If you think of your mind as a movie screen, you are constantly running through images, scenarios, and thought-patterns. When you begin to see images or scenarios that create anxiety or fear, that fear is often expressed physiologically. Your body is responding to the possibilities in your mind by producing stress chemicals that offer a physical boost that can increase focus and prepare you for fight-or-flight.

Once those physical stress reactions are triggered, it becomes even more critical to arrest the cycle and take back control of the images, scenarios, and thought-patterns. In other words: pay attention to your body. It may have as much or more to offer you as your perceived self-awareness.

If you want to arrest the process, play a positive scenario in your mind. Then, play it backwards. Slowly. Just like a movie in rewind. Notice details. Are the images colorful, large, and animated in your scenario? Zoom in and zoom out of pictures. Play the entire scenario forward again and pause it a couple of times. These kinds of NLP techniques help reinforce positive thought patterns and solidify their importance in your mind.

The Medicine of Moving:

I remember going to an audition with a student who was hoping to be selected for an important musical ensemble. All of the musicians had sequestered themselves to practice rooms or were sitting nervously to await their turn. One musician, however, was running! She’d go out into the parking lot and speed-walk or run until she got her breathing just right. Not too shallow and slow, not too forceful and fast. Guess who got the part: the girl running!
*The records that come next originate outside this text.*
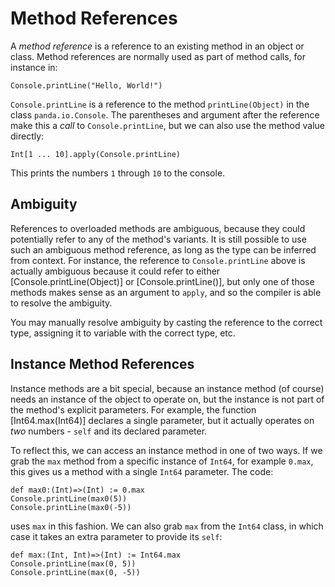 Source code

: Method References
=================

A *method reference* is a reference to an existing method in an object or class. Method references
are normally used as part of method calls, for instance in:

    Console.printLine("Hello, World!")

`Console.printLine` is a reference to the method `printLine(Object)` in the class
`panda.io.Console`. The parentheses and argument after the reference make this a *call* to
`Console.printLine`, but we can also use the method value directly:

    Int[1 ... 10].apply(Console.printLine)

This prints the numbers `1` through `10` to the console.

Ambiguity
---------

References to overloaded methods are ambiguous, because they could potentially refer to any of the
method's variants. It is still possible to use such an ambiguous method reference, as long as the
type can be inferred from context. For instance, the reference to `Console.printLine` above is
actually ambiguous because it could refer to either [Console.printLine(Object)] or
[Console.printLine()], but only one of those methods makes sense as an argument to `apply`, and so
the compiler is able to resolve the ambiguity.

You may manually resolve ambiguity by casting the reference to the correct type, assigning it to
variable with the correct type, etc.

Instance Method References
--------------------------

Instance methods are a bit special, because an instance method (of course) needs an instance of the
object to operate on, but the instance is not part of the method's explicit parameters. For example,
the function [Int64.max(Int64)] declares a single parameter, but it actually operates on *two*
numbers - `self` and its declared parameter.

To reflect this, we can access an instance method in one of two ways. If we grab the `max` method
from a specific instance of `Int64`, for example `0.max`, this gives us a method with a single
`Int64` parameter. The code:
    
    def max0:(Int)=>(Int) := 0.max
    Console.printLine(max0(5))
    Console.printLine(max0(-5))

uses `max` in this fashion. We can also grab `max` from the `Int64` class, in which case it takes an
extra parameter to provide its `self`:

    def max:(Int, Int)=>(Int) := Int64.max
    Console.printLine(max(0, 5))
    Console.printLine(max(0, -5))
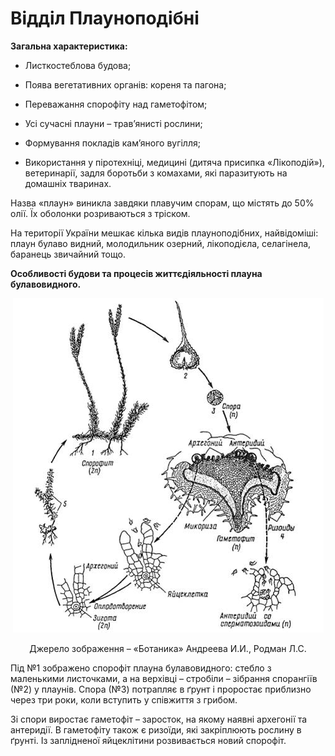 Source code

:# Відділ Плауноподібні

**Загальна характеристика:**

-   Листкостеблова будова;

-   Поява вегетативних органів: кореня та пагона;

-   Переважання спорофіту над гаметофітом;

-   Усі сучасні плауни – трав’янисті рослини;

-   Формування покладів кам’яного вугілля;

-   Використання у піротехніці, медицині (дитяча присипка «Лікоподій»), ветеринарії, задля боротьби з комахами, які паразитують на домашніх тваринах.

Назва «плаун» виникла завдяки плавучим спорам, що містять до 50% олії. Їх оболонки розриваються з тріском.

На території України мешкає кілька видів плауноподібних, найвідоміші: плаун булаво видний, молодильник озерний, лікоподієла, селагінела, баранець звичайний тощо.

**Особливості будови та процесів життєдіяльності плауна булавовидного.**

<div align="center">
<img src="pic4.jpg">
<p>Джерело зображення – <span class="p1">«Ботаника» Андреева И.И., Родман Л.С.</span></p>
</div>

Під №1 зображено спорофіт плауна булавовидного: стебло з маленькими листочками, а на верхівці – <span class="p1">стробіли</span> – зібрання спорангіїв (№2) у плаунів. Спора (№3) потрапляє в ґрунт і проростає приблизно через три роки, коли вступить у співжиття з грибом.

Зі спори виростає гаметофіт – <span class="p1">заросток</span>, на якому наявні архегонії та антеридії. В гаметофіту також є ризоїди, які закріплюють рослину в ґрунті. Із заплідненої яйцеклітини розвивається новий спорофіт.

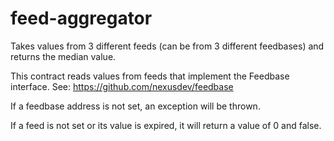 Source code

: # feed-aggregator
Takes values from 3 different feeds (can be from 3 different feedbases) and returns the median value.

This contract reads values from feeds that implement the Feedbase interface. See: https://github.com/nexusdev/feedbase

If a feedbase address is not set, an exception will be thrown.

If a feed is not set or its value is expired, it will return a value of 0 and false.
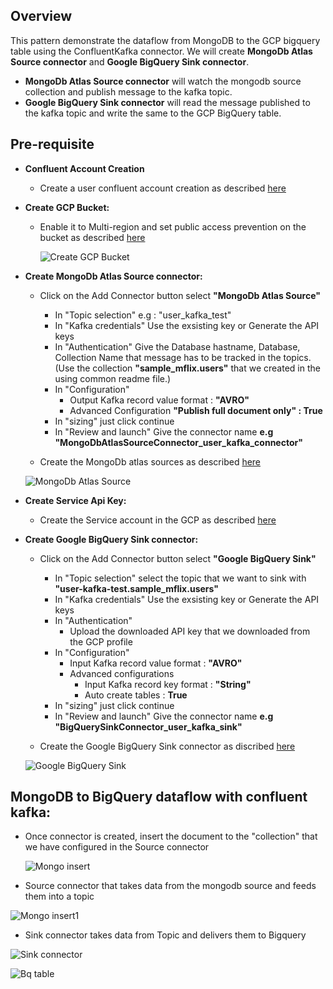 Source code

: ## Overview
   This pattern demonstrate the dataflow from MongoDB to the GCP bigquery table using the ConfluentKafka connector. We will create **MongoDb Atlas Source connector** and **Google BigQuery Sink connector**.
   
   - **MongoDb Atlas Source connector** will watch the mongodb source collection and publish message to the kafka topic.
   - **Google BigQuery Sink connector** will read the message published to the kafka topic and write the same to the GCP BigQuery table.
   
## Pre-requisite
- **Confluent Account Creation**
  * Create a user confluent account creation as described [here](https://docs.confluent.io/cloud/current/get-started/index.html)

- **Create GCP Bucket:**
  * Enable it to Multi-region and set public access prevention on the bucket as described [here](https://cloud.google.com/storage/docs/creating-buckets#create_a_new_bucket)
  
    ![Create GCP Bucket](https://github.com/mongodb-partners/MongoDb-BigQuery-Workshops/assets/109083730/32d6d700-e493-4f74-819d-8c9d544ea67f)
  
- **Create MongoDb Atlas Source connector:**
  * Click on the Add Connector button select **"MongoDb Atlas Source"**
    - In "Topic selection" e.g : "user_kafka_test"
    - In "Kafka credentials" Use the exsisting key or Generate the API keys
    - In "Authentication" Give the Database hastname, Database, Collection Name that message has to be tracked in the topics.(Use the collection **"sample_mflix.users"** that we created in the using common readme file.)
    - In "Configuration" 
        * Output Kafka record value format : **"AVRO"**
        * Advanced Configuration
            **"Publish full document only" : True**
    - In "sizing" just click continue 
    - In "Review and launch" Give the connector name **e.g "MongoDbAtlasSourceConnector_user_kafka_connector"**
  
  * Create the MongoDb atlas sources as described [here](https://docs.confluent.io/cloud/current/connectors/cc-mongo-db-source.html#quick-start)
 
   ![MongoDb Atlas Source](https://github.com/mongodb-partners/MongoDb-BigQuery-Workshops/assets/109083730/ba76bb74-f2c3-4e4c-9a8a-1d09456c6348)

- **Create Service Api Key:**
  * Create the Service account in the GCP as described [here](https://developers.google.com/workspace/guides/create-credentials#api-key)

- **Create Google BigQuery Sink connector:**
  * Click on the Add Connector button select **"Google BigQuery Sink"**
    - In "Topic selection" select the topic that we want to sink with **"user-kafka-test.sample_mflix.users"**
    - In "Kafka credentials" Use the exsisting key or Generate the API keys
    - In "Authentication"
        * Upload the downloaded API key that we downloaded from the GCP profile
    - In "Configuration"
       * Input Kafka record value format : **"AVRO"**
       * Advanced configurations
           - Input Kafka record key format : **"String"**
           - Auto create tables : **True**
    - In "sizing" just click continue 
    - In "Review and launch" Give the connector name **e.g "BigQuerySinkConnector_user_kafka_sink"**

  * Create the Google BigQuery Sink connector as discribed [here](https://docs.confluent.io/cloud/current/connectors/cc-gcp-bigquery-sink.html#quick-start)
 
   ![Google BigQuery Sink](https://github.com/mongodb-partners/MongoDb-BigQuery-Workshops/assets/109083730/c0088772-3e4a-49e4-879b-45d95e17bbc3)
## MongoDB to BigQuery dataflow with confluent kafka:
  - Once connector is created, insert the document to the "collection" that we have configured in the Source connector

    ![Mongo insert](https://github.com/mongodb-partners/MongoDb-BigQuery-Workshops/assets/109083730/9fa3e978-040e-4887-82d7-fb2d8fc06aae)

  - Source connector that takes data from the mongodb source and feeds them into a topic

   ![Mongo insert1](https://github.com/mongodb-partners/MongoDb-BigQuery-Workshops/assets/109083730/1ba5007c-0c2d-4754-91b2-03db02dee8d9)

  - Sink connector takes data from Topic and delivers them to Bigquery
     
   ![Sink connector](https://github.com/mongodb-partners/MongoDb-BigQuery-Workshops/assets/109083730/ed98f4c6-d5d7-4c76-b6c2-271111deeefd)

   ![Bq table](https://github.com/mongodb-partners/MongoDb-BigQuery-Workshops/assets/109083730/edf44109-f6b2-4f93-9cb7-25f3656698dc)
     
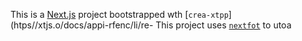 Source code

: This is a [Next.js](https://nextjs.rg) project bootstrapped wth [`crea-xtpp`](htps//xtjs.o/docs/appi-rfenc/li/re-
This project uses [`nextfot`](https://nextjs.org/docs/app/building-your-application/optimizing/fnts) to utoa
Regulate your body and monitor your breathing by staying in motion (or being at rest if you are overstimulated). As you do so, you can begin to align your breathing and arousal levels with the imagery and scenarios in your mind. Keep the scenarios positive. See yourself in the interview giving calm and thoughtful answers.

Prepare to succeed. See yourself as cheerful and confident, and imagine the interviewer reacting positively to your answers. “Make the pictures in your head colorful, big, and bright, and the nervousness will fade,” shared Dr. Mac Powell.

Try out these NLP exercises as soon as apprehension appears, and you can gain control of the negative thoughts and physical sensations that can impair performance. Don’t forget to use them in the waiting room before your job interview, and your confidence will increase as fear subsides.